→ **Assignment**
Set down the data that follows again, exactly as written.

→ **Data extract**
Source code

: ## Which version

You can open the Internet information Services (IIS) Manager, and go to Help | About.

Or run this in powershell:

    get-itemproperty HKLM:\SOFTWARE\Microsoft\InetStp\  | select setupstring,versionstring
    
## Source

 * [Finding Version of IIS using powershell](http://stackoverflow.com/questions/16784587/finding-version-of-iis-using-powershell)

→ **Answer box**
Source code

: ## Which version

You can open the Internet information Services (IIS) Manager, and go to Help | About.

Or run this in powershell:

    get-itemproperty HKLM:\SOFTWARE\Microsoft\InetStp\  | select setupstring,versionstring
    
## Source

 * [Finding Version of IIS using powershell](http://stackoverflow.com/questions/16784587/finding-version-of-iis-using-powershell)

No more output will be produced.